PGRMC2 is an Intracellular Heme Chaperone Critical for Adipocyte Function

Heme is an essential prosthetic group of numerous proteins and a central signaling molecule in many physiologic processes(1,2). The chemical reactivity of heme requires that a network of intracellular chaperone proteins exist to avert the cytotoxic effects of free heme, but the constituents of such trafficking pathways are unknown(3,4). Heme synthesis is completed in mitochondria, with ferrochelatase (FECH) adding iron to protoporphyrin IX. How this vital but highly reactive metabolite is delivered from mitochondria to hemoproteins throughout the cell remains poorly defined(3,4).
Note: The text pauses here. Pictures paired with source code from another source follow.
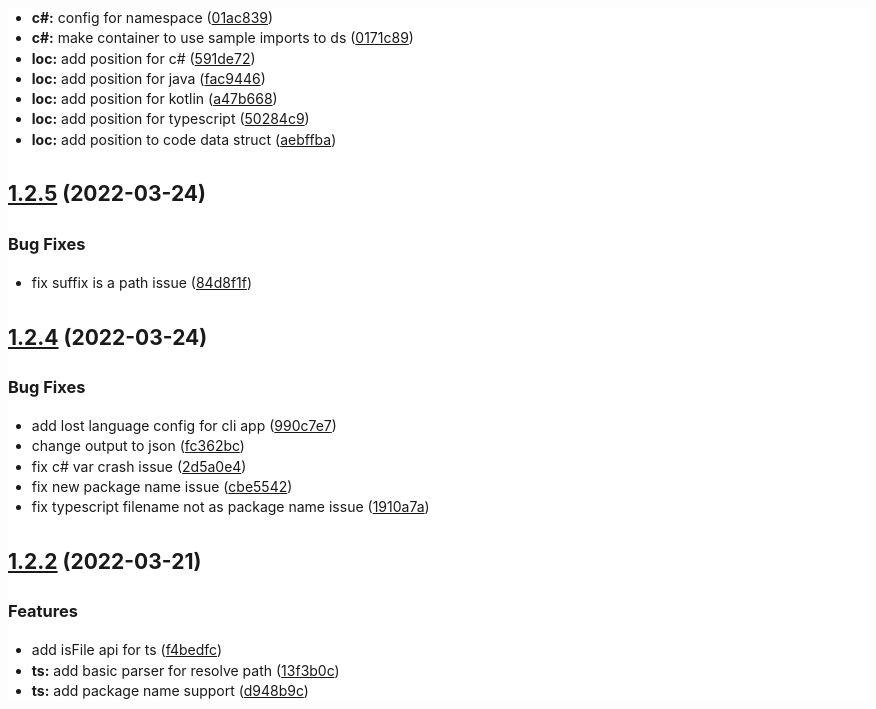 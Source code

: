 * **c#:** config for namespace ([01ac839](https://github.com/phodal/chapi/commit/01ac8399292eeae7e5d1bd2c1009492d9df5d6d8))
* **c#:** make container to use sample imports to ds ([0171c89](https://github.com/phodal/chapi/commit/0171c893b884708b33cc9a828b829408f2aa8da6))
* **loc:** add position for c# ([591de72](https://github.com/phodal/chapi/commit/591de721b59ed6ee4089e984ef696238f12b76c2))
* **loc:** add position for java ([fac9446](https://github.com/phodal/chapi/commit/fac944617b16b640fc862cf331fd61f41512b8e7))
* **loc:** add position for kotlin ([a47b668](https://github.com/phodal/chapi/commit/a47b6685ff741a71161059c53c125688d0793e4d))
* **loc:** add position for typescript ([50284c9](https://github.com/phodal/chapi/commit/50284c9ae9437c3ee70eec492adf606bb94bb9fa))
* **loc:** add position to code data struct ([aebffba](https://github.com/phodal/chapi/commit/aebffba60a55ed84beed014b80cfd051c7ace0ab))



## [1.2.5](https://github.com/phodal/chapi/compare/v1.2.4...v1.2.5) (2022-03-24)


### Bug Fixes

* fix suffix is a path issue ([84d8f1f](https://github.com/phodal/chapi/commit/84d8f1fb74a457b90d50d0fab8059f9dfc60683e))



## [1.2.4](https://github.com/phodal/chapi/compare/v1.2.2...v1.2.4) (2022-03-24)


### Bug Fixes

* add lost language config for cli app ([990c7e7](https://github.com/phodal/chapi/commit/990c7e79b9799634a33e03c4ca2e92ac8cc674d5))
* change output to json ([fc362bc](https://github.com/phodal/chapi/commit/fc362bcf7787fb2fb95539857e5a4a7ba5763ebd))
* fix c# var crash issue ([2d5a0e4](https://github.com/phodal/chapi/commit/2d5a0e483bae8cab9575564618af4bd44419f64b))
* fix new package name issue ([cbe5542](https://github.com/phodal/chapi/commit/cbe55425914ec206cd8ad49b56dff401b7f2e058))
* fix typescript filename not as package name issue ([1910a7a](https://github.com/phodal/chapi/commit/1910a7a0f7f13ce46dd8fc556d3f6cc8e1fa1555))



## [1.2.2](https://github.com/phodal/chapi/compare/v1.2.1...v1.2.2) (2022-03-21)


### Features

* add isFile api for ts ([f4bedfc](https://github.com/phodal/chapi/commit/f4bedfc99d701b214c9445b1561ee60a215ec745))
* **ts:** add basic parser for resolve path ([13f3b0c](https://github.com/phodal/chapi/commit/13f3b0c03fd788b8c71f6da7908765161c8dcf8b))
* **ts:** add package name support ([d948b9c](https://github.com/phodal/chapi/commit/d948b9c87c37ef67bbb69cee8e146cfc88de4df1))
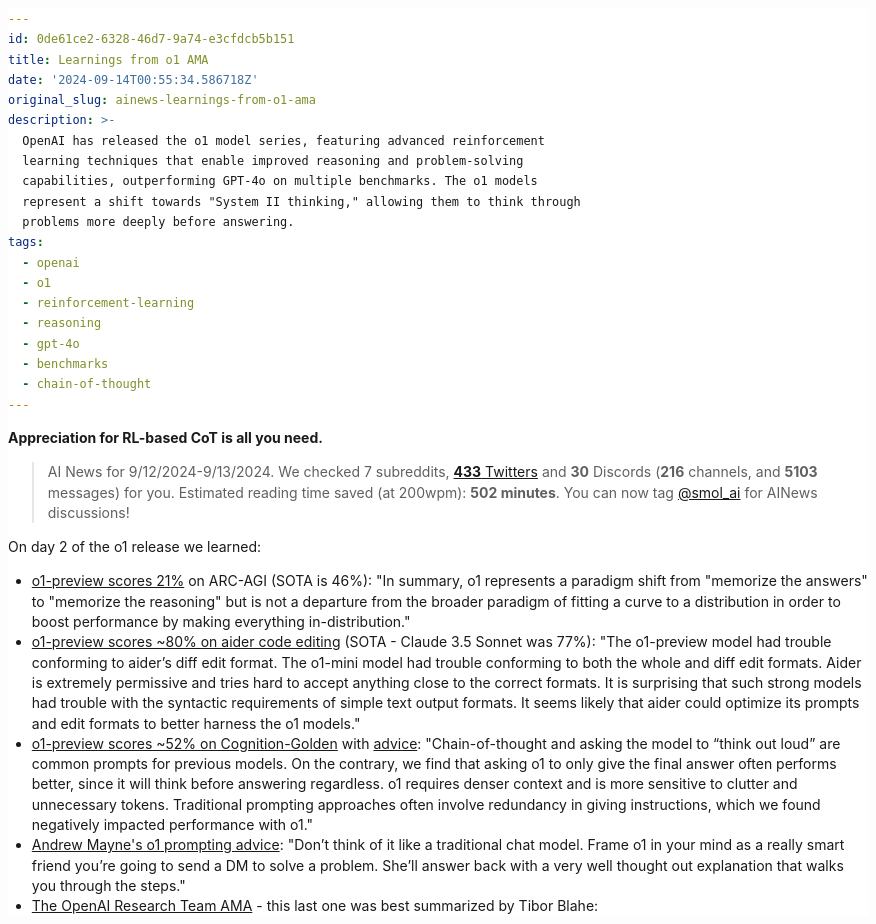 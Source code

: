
 ```yaml
---
id: 0de61ce2-6328-46d7-9a74-e3cfdcb5b151
title: Learnings from o1 AMA
date: '2024-09-14T00:55:34.586718Z'
original_slug: ainews-learnings-from-o1-ama
description: >-
  OpenAI has released the o1 model series, featuring advanced reinforcement
  learning techniques that enable improved reasoning and problem-solving
  capabilities, outperforming GPT-4o on multiple benchmarks. The o1 models
  represent a shift towards "System II thinking," allowing them to think through
  problems more deeply before answering.
tags:
  - openai
  - o1
  - reinforcement-learning
  - reasoning
  - gpt-4o
  - benchmarks
  - chain-of-thought
---
```



**Appreciation for RL-based CoT is all you need.**

> AI News for 9/12/2024-9/13/2024. We checked 7 subreddits, [**433** Twitters](https://twitter.com/i/lists/1585430245762441216) and **30** Discords (**216** channels, and **5103** messages) for you. Estimated reading time saved (at 200wpm): **502 minutes**. You can now tag [@smol_ai](https://x.com/smol_ai) for AINews discussions!

On day 2 of the o1 release we learned:

- [o1-preview scores 21%](https://x.com/arcprize/status/1834703303621710077?s=46) on ARC-AGI (SOTA is 46%): "In summary, o1 represents a paradigm shift from "memorize the answers" to "memorize the reasoning" but is not a departure from the broader paradigm of fitting a curve to a distribution in order to boost performance by making everything in-distribution."
- [o1-preview scores ~80% on aider code editing](https://aider.chat/2024/09/12/o1.html) (SOTA - Claude 3.5 Sonnet was 77%): "The o1-preview model had trouble conforming to aider’s diff edit format. The o1-mini model had trouble conforming to both the whole and diff edit formats. Aider is extremely permissive and tries hard to accept anything close to the correct formats. It is surprising that such strong models had trouble with the syntactic requirements of simple text output formats. It seems likely that aider could optimize its prompts and edit formats to better harness the o1 models."
- [o1-preview scores ~52% on Cognition-Golden](https://x.com/cognition_labs/status/1834292718174077014?s=46) with [advice](https://x.com/cognition_labs/status/1834292725417730408): "Chain-of-thought and asking the model to “think out loud” are common prompts for previous models. On the contrary, we find that asking o1 to only give the final answer often performs better, since it will think before answering regardless. o1 requires denser context and is more sensitive to clutter and unnecessary tokens. Traditional prompting approaches often involve redundancy in giving instructions, which we found negatively impacted performance with o1."
- [Andrew Mayne's o1 prompting advice](https://x.com/andrewmayne/status/1834408991839158422?s=46): "Don’t think of it like a traditional chat model. Frame o1 in your mind as a really smart friend you’re going to send a DM to solve a problem. She’ll answer back with a very well thought out explanation that walks you through the steps."
- [The OpenAI Research Team AMA](https://x.com/btibor91/status/1834686946846597281) - this last one was best summarized by Tibor Blahe:
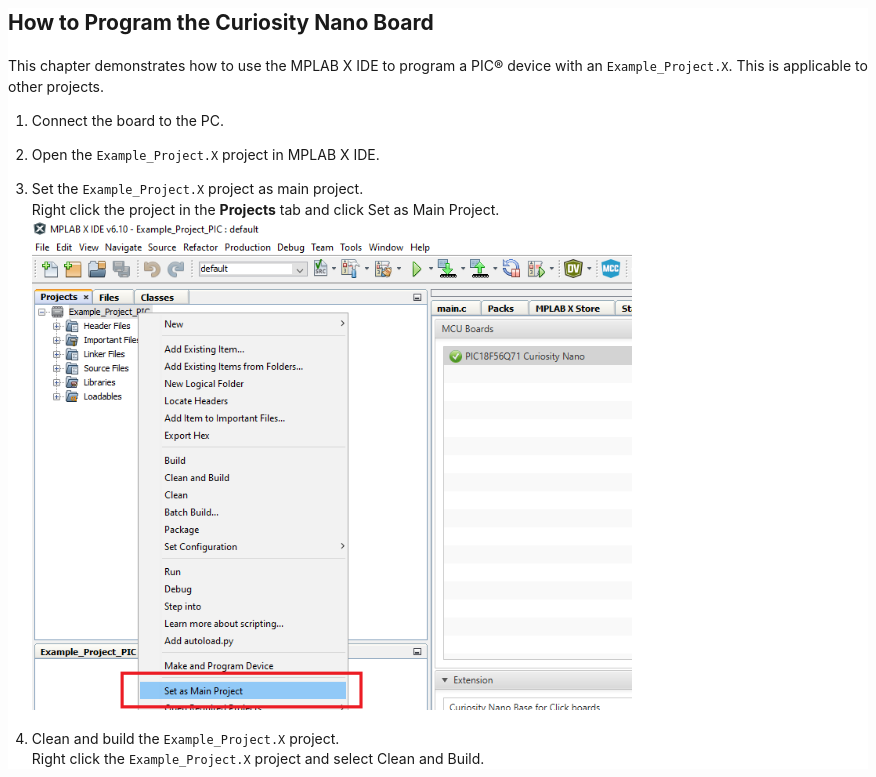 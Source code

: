 ## How to Program the Curiosity Nano Board

This chapter demonstrates how to use the MPLAB X IDE to program a PIC® device with an ``Example_Project.X``. This is applicable to other projects.

1.  Connect the board to the PC.

2.  Open the ``Example_Project.X`` project in MPLAB X IDE.

3.  Set the ``Example_Project.X`` project as main project.
    <br>Right click the project in the **Projects** tab and click Set as Main Project.
    <br><img src="images/Program_Set_as_Main_Project.PNG" width="600">

4.  Clean and build the ``Example_Project.X`` project.
    <br>Right click the ``Example_Project.X`` project and select Clean and Build. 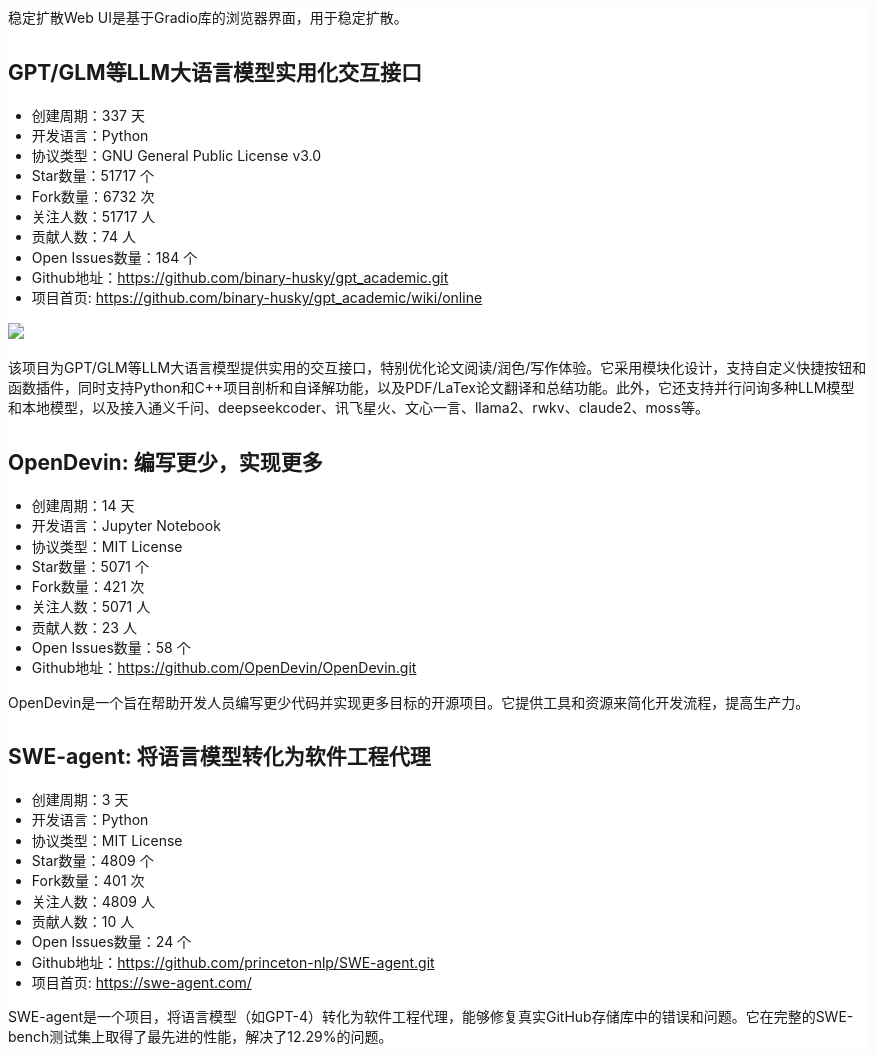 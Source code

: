 
稳定扩散Web UI是基于Gradio库的浏览器界面，用于稳定扩散。

## GPT/GLM等LLM大语言模型实用化交互接口

* 创建周期：337 天
* 开发语言：Python
* 协议类型：GNU General Public License v3.0
* Star数量：51717 个
* Fork数量：6732 次
* 关注人数：51717 人
* 贡献人数：74 人
* Open Issues数量：184 个
* Github地址：https://github.com/binary-husky/gpt_academic.git
* 项目首页: https://github.com/binary-husky/gpt_academic/wiki/online


![](/images/binary-husky-gpt_academic-0.png)

该项目为GPT/GLM等LLM大语言模型提供实用的交互接口，特别优化论文阅读/润色/写作体验。它采用模块化设计，支持自定义快捷按钮和函数插件，同时支持Python和C++项目剖析和自译解功能，以及PDF/LaTex论文翻译和总结功能。此外，它还支持并行问询多种LLM模型和本地模型，以及接入通义千问、deepseekcoder、讯飞星火、文心一言、llama2、rwkv、claude2、moss等。

## OpenDevin: 编写更少，实现更多

* 创建周期：14 天
* 开发语言：Jupyter Notebook
* 协议类型：MIT License
* Star数量：5071 个
* Fork数量：421 次
* 关注人数：5071 人
* 贡献人数：23 人
* Open Issues数量：58 个
* Github地址：https://github.com/OpenDevin/OpenDevin.git


OpenDevin是一个旨在帮助开发人员编写更少代码并实现更多目标的开源项目。它提供工具和资源来简化开发流程，提高生产力。

## SWE-agent: 将语言模型转化为软件工程代理

* 创建周期：3 天
* 开发语言：Python
* 协议类型：MIT License
* Star数量：4809 个
* Fork数量：401 次
* 关注人数：4809 人
* 贡献人数：10 人
* Open Issues数量：24 个
* Github地址：https://github.com/princeton-nlp/SWE-agent.git
* 项目首页: https://swe-agent.com/


SWE-agent是一个项目，将语言模型（如GPT-4）转化为软件工程代理，能够修复真实GitHub存储库中的错误和问题。它在完整的SWE-bench测试集上取得了最先进的性能，解决了12.29%的问题。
Here, we show that PGRMC2 is required for delivery of labile, or signaling heme, to the nucleus. Deletion of PGMRC2 in brown fat, which has a high demand for heme, reduced labile heme in the nucleus and increased stability of the heme-responsive transcriptional repressors Rev-Erbα and BACH1. Ensuing alterations in gene expression spawn severe mitochondrial defects that rendered adipose-specific PGRMC2-null mice unable to activate adaptive thermogenesis and prone to greater metabolic deterioration when fed a high-fat diet. In contrast, obese-diabetic mice treated with a small-molecule PGRMC2 activator showed substantial improvement of diabetic features. These studies uncover a role for PGRMC2 in intracellular heme transport, reveal the impact of adipose tissue heme dynamics on physiology, and suggest that modulation of PGRMC2 may revert obesity-linked defects in adipocytes.